August 14, 2013
Wide Sargasso Sea is a postcolonial parallel novel by Jean Rhys a Dominican born author. The novel is a prequel to Charlotte Bronte’s 1847 novel Jane Eyre. It is the story of Antoinette Cosway known as Bertha Mason in Jane Eyre, a white Creole heiress, from the time of her youth in the Caribbean to her unhappy marriage with Mr Rochester and relocation to England. Jean when was sixteen came to England and struggled into few demimonde jobs like a chorus girl, mannequin, artist’s model. She began to write in her thirties and was encouraged by Ford Madox Ford, who also discovered D. H. Lawrence. Her first book was a collection of short stories called The Left Bank in which Ford Madox wrote an introduction in 1927. With the outbreak of World War II in 1939, she went out completely out of sight. One reason was her recent failure of Good Morning, Midnight and another was her books went out of print. The reason of being unsuccessful was her books were all ahead of their time in theme and tone. In 1966, she made a reappearance with Wide Sargasso Sea which won the Royal Society of Literature Award and W. H. Smith Award for the particular year. It turned out it was her last novel and she died in the year of 1979.
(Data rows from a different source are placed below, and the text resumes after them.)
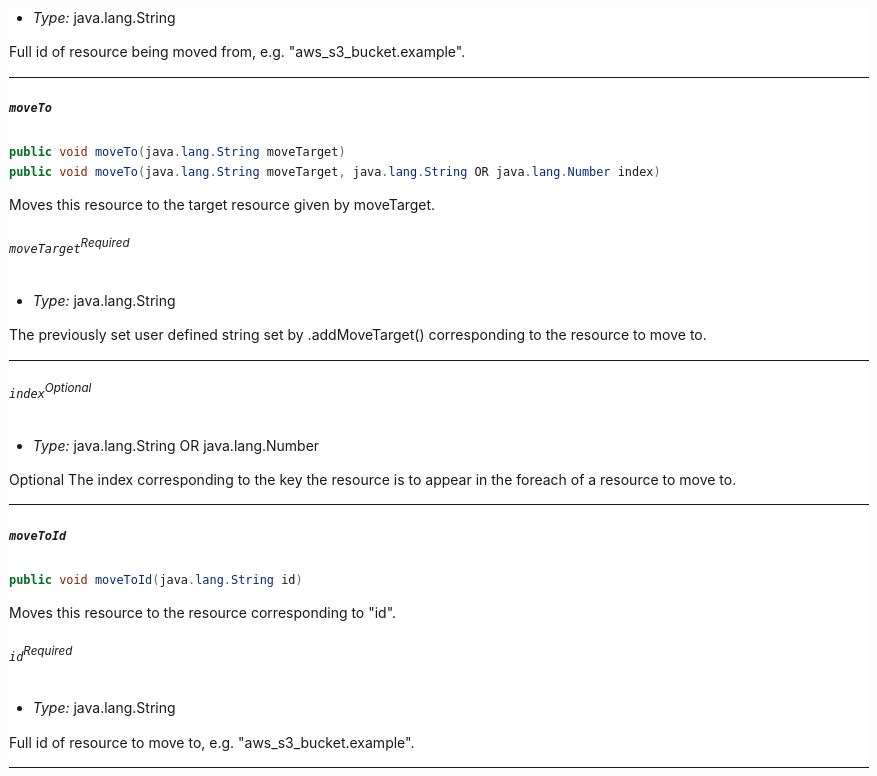 - *Type:* java.lang.String

Full id of resource being moved from, e.g. "aws_s3_bucket.example".

---

##### `moveTo` <a name="moveTo" id="rhizo-co-terraform-provider-oci.serviceCatalogPrivateApplication.ServiceCatalogPrivateApplication.moveTo"></a>

```java
public void moveTo(java.lang.String moveTarget)
public void moveTo(java.lang.String moveTarget, java.lang.String OR java.lang.Number index)
```

Moves this resource to the target resource given by moveTarget.

###### `moveTarget`<sup>Required</sup> <a name="moveTarget" id="rhizo-co-terraform-provider-oci.serviceCatalogPrivateApplication.ServiceCatalogPrivateApplication.moveTo.parameter.moveTarget"></a>

- *Type:* java.lang.String

The previously set user defined string set by .addMoveTarget() corresponding to the resource to move to.

---

###### `index`<sup>Optional</sup> <a name="index" id="rhizo-co-terraform-provider-oci.serviceCatalogPrivateApplication.ServiceCatalogPrivateApplication.moveTo.parameter.index"></a>

- *Type:* java.lang.String OR java.lang.Number

Optional The index corresponding to the key the resource is to appear in the foreach of a resource to move to.

---

##### `moveToId` <a name="moveToId" id="rhizo-co-terraform-provider-oci.serviceCatalogPrivateApplication.ServiceCatalogPrivateApplication.moveToId"></a>

```java
public void moveToId(java.lang.String id)
```

Moves this resource to the resource corresponding to "id".

###### `id`<sup>Required</sup> <a name="id" id="rhizo-co-terraform-provider-oci.serviceCatalogPrivateApplication.ServiceCatalogPrivateApplication.moveToId.parameter.id"></a>

- *Type:* java.lang.String

Full id of resource to move to, e.g. "aws_s3_bucket.example".

---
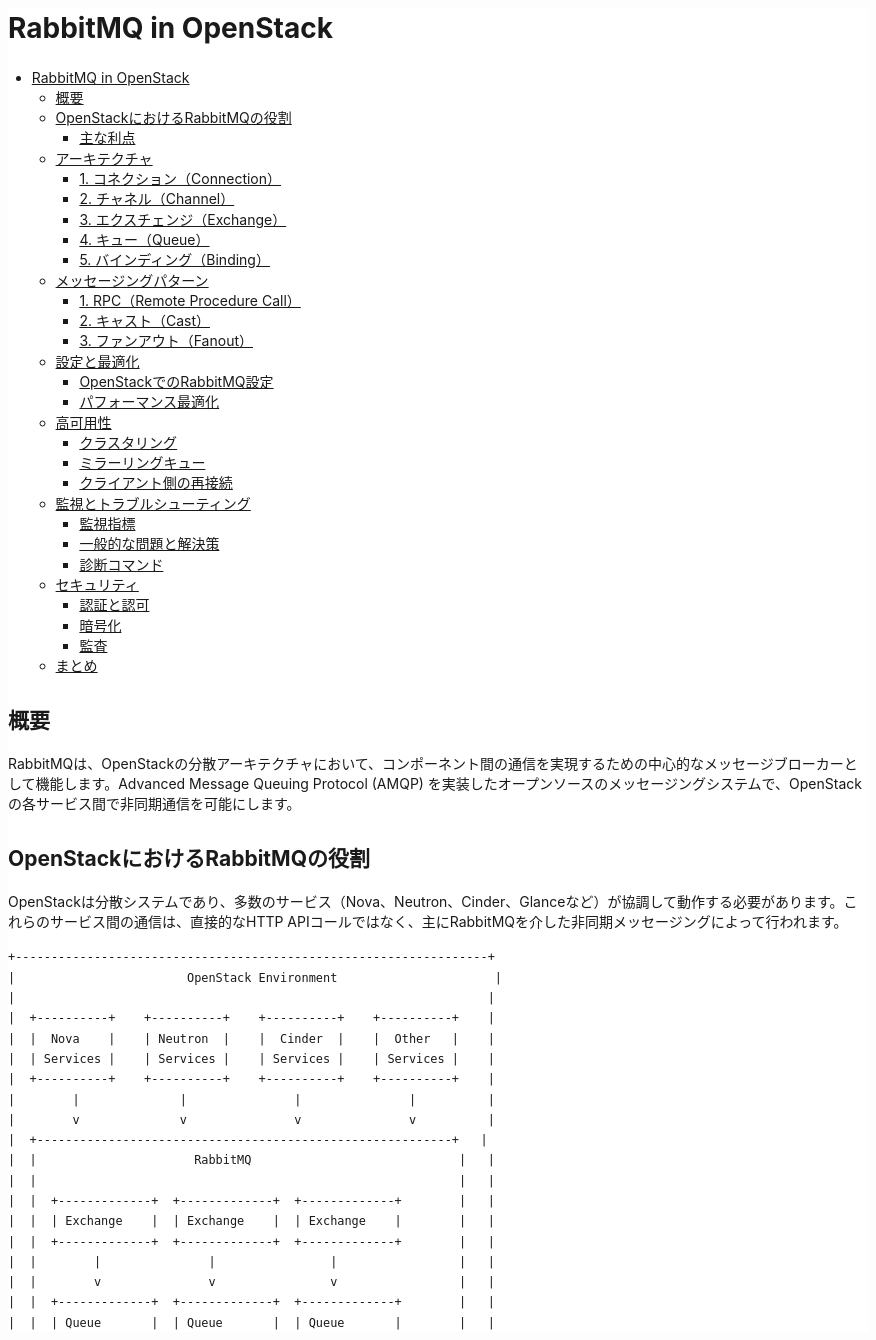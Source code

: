 # RabbitMQ in OpenStack

- [RabbitMQ in OpenStack](#rabbitmq-in-openstack)
  - [概要](#概要)
  - [OpenStackにおけるRabbitMQの役割](#openstackにおけるrabbitmqの役割)
    - [主な利点](#主な利点)
  - [アーキテクチャ](#アーキテクチャ)
    - [1. コネクション（Connection）](#1-コネクションconnection)
    - [2. チャネル（Channel）](#2-チャネルchannel)
    - [3. エクスチェンジ（Exchange）](#3-エクスチェンジexchange)
    - [4. キュー（Queue）](#4-キューqueue)
    - [5. バインディング（Binding）](#5-バインディングbinding)
  - [メッセージングパターン](#メッセージングパターン)
    - [1. RPC（Remote Procedure Call）](#1-rpcremote-procedure-call)
    - [2. キャスト（Cast）](#2-キャストcast)
    - [3. ファンアウト（Fanout）](#3-ファンアウトfanout)
  - [設定と最適化](#設定と最適化)
    - [OpenStackでのRabbitMQ設定](#openstackでのrabbitmq設定)
    - [パフォーマンス最適化](#パフォーマンス最適化)
  - [高可用性](#高可用性)
    - [クラスタリング](#クラスタリング)
    - [ミラーリングキュー](#ミラーリングキュー)
    - [クライアント側の再接続](#クライアント側の再接続)
  - [監視とトラブルシューティング](#監視とトラブルシューティング)
    - [監視指標](#監視指標)
    - [一般的な問題と解決策](#一般的な問題と解決策)
    - [診断コマンド](#診断コマンド)
  - [セキュリティ](#セキュリティ)
    - [認証と認可](#認証と認可)
    - [暗号化](#暗号化)
    - [監査](#監査)
  - [まとめ](#まとめ)

## 概要

RabbitMQは、OpenStackの分散アーキテクチャにおいて、コンポーネント間の通信を実現するための中心的なメッセージブローカーとして機能します。Advanced Message Queuing Protocol (AMQP) を実装したオープンソースのメッセージングシステムで、OpenStackの各サービス間で非同期通信を可能にします。

## OpenStackにおけるRabbitMQの役割

OpenStackは分散システムであり、多数のサービス（Nova、Neutron、Cinder、Glanceなど）が協調して動作する必要があります。これらのサービス間の通信は、直接的なHTTP APIコールではなく、主にRabbitMQを介した非同期メッセージングによって行われます。

```
+------------------------------------------------------------------+
|                        OpenStack Environment                      |
|                                                                  |
|  +----------+    +----------+    +----------+    +----------+    |
|  |  Nova    |    | Neutron  |    |  Cinder  |    |  Other   |    |
|  | Services |    | Services |    | Services |    | Services |    |
|  +----------+    +----------+    +----------+    +----------+    |
|        |              |               |               |          |
|        v              v               v               v          |
|  +----------------------------------------------------------+   |
|  |                      RabbitMQ                             |   |
|  |                                                           |   |
|  |  +-------------+  +-------------+  +-------------+        |   |
|  |  | Exchange    |  | Exchange    |  | Exchange    |        |   |
|  |  +-------------+  +-------------+  +-------------+        |   |
|  |        |               |                |                 |   |
|  |        v               v                v                 |   |
|  |  +-------------+  +-------------+  +-------------+        |   |
|  |  | Queue       |  | Queue       |  | Queue       |        |   |
```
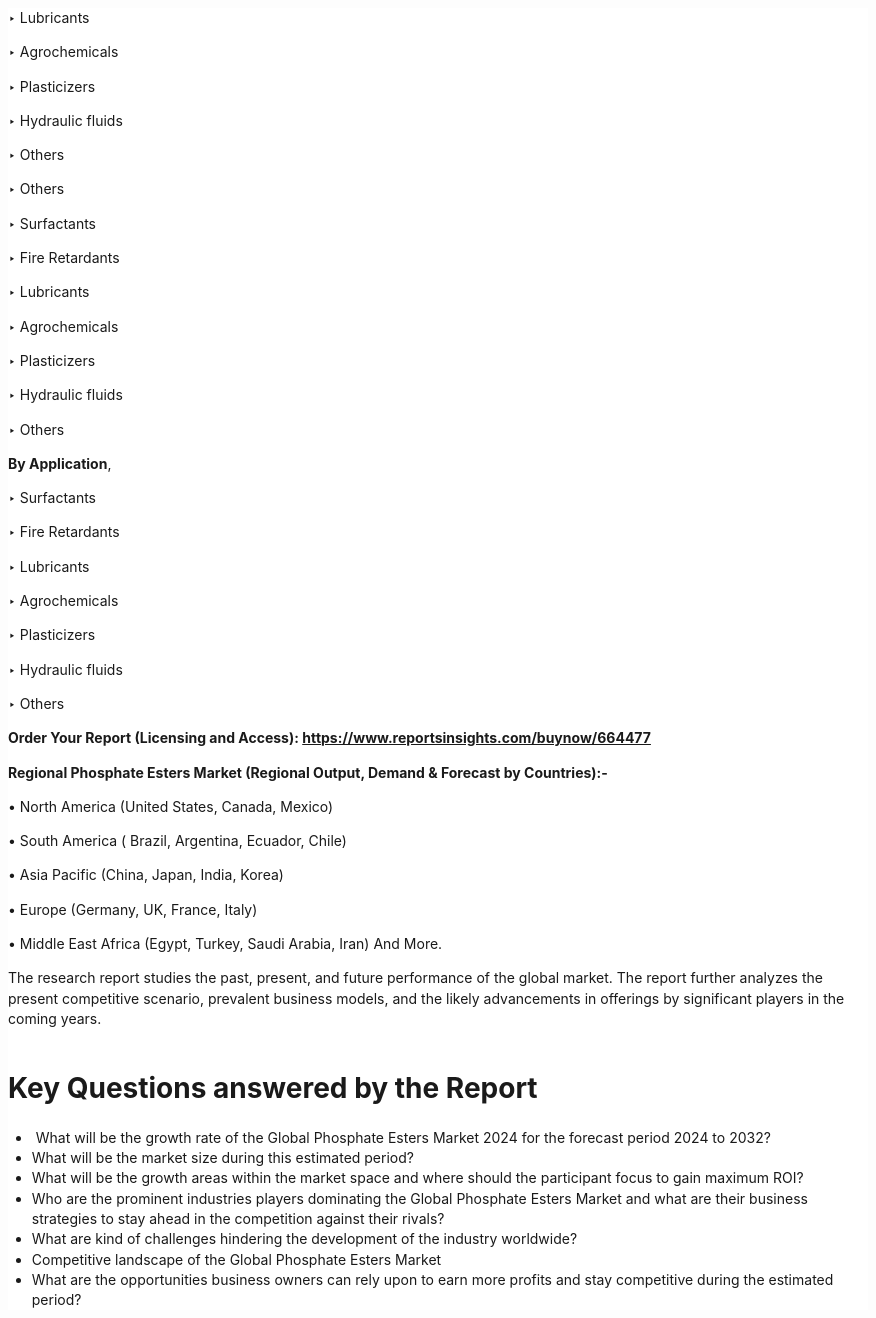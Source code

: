 ‣  Lubricants

‣  Agrochemicals

‣  Plasticizers

‣  Hydraulic fluids

‣  Others

‣ Others

‣  Surfactants

‣  Fire Retardants

‣  Lubricants

‣  Agrochemicals

‣  Plasticizers

‣  Hydraulic fluids

‣  Others

<Strong>By Application</Strong>,

‣ Surfactants

‣ Fire Retardants

‣ Lubricants

‣ Agrochemicals

‣ Plasticizers

‣ Hydraulic fluids

‣ Others

<strong>Order Your Report (Licensing and Access): <a href=https://www.reportsinsights.com/buynow/664477 style=color:#0000ff;>https://www.reportsinsights.com/buynow/664477</a></strong>

<strong>Regional Phosphate Esters Market (Regional Output, Demand &amp; Forecast by Countries):-</strong>

• North America (United States, Canada, Mexico)

• South America ( Brazil, Argentina, Ecuador, Chile)

• Asia Pacific (China, Japan, India, Korea)

• Europe (Germany, UK, France, Italy)

• Middle East Africa (Egypt, Turkey, Saudi Arabia, Iran) And More.

The research report studies the past, present, and future performance of the global market. The report further analyzes the present competitive scenario, prevalent business models, and the likely advancements in offerings by significant players in the coming years.

# <strong>Key Questions answered by the Report</strong>
<ul>
  <li> What will be the growth rate of the Global Phosphate Esters Market 2024 for the forecast period 2024 to 2032?</li>
  <li>What will be the market size during this estimated period?</li>
  <li>What will be the growth areas within the market space and where should the participant focus to gain maximum ROI?</li>
  <li>Who are the prominent industries players dominating the Global Phosphate Esters Market and what are their business strategies to stay ahead in the competition against their rivals?</li>
  <li>What are kind of challenges hindering the development of the industry worldwide?</li>
  <li>Competitive landscape of the Global Phosphate Esters Market</li>
  <li>What are the opportunities business owners can rely upon to earn more profits and stay competitive during the estimated period?</li>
I am looking forward to it. I got it from my college library and the book is now considered as a modern classic.
The other book I am reading is The Wolf of Wall Street by Jordan Belfort. Soon to be a movie in the current year, directed by Martin Scorsese starring Leonardo Di Caprio. Jordan Belfort, former kingpin of the notorious investment firm Stratton Oakmont, became one of the most infamous names in American finance: a brilliant, conniving stock-chopper who led his merry mob on a wild ride out of the canyons of Wall Street and into a massive office on Long Island. Now, in this astounding and hilarious tell-all autobiography, Belfort narrates a story of greed, power, and excess no one could invent.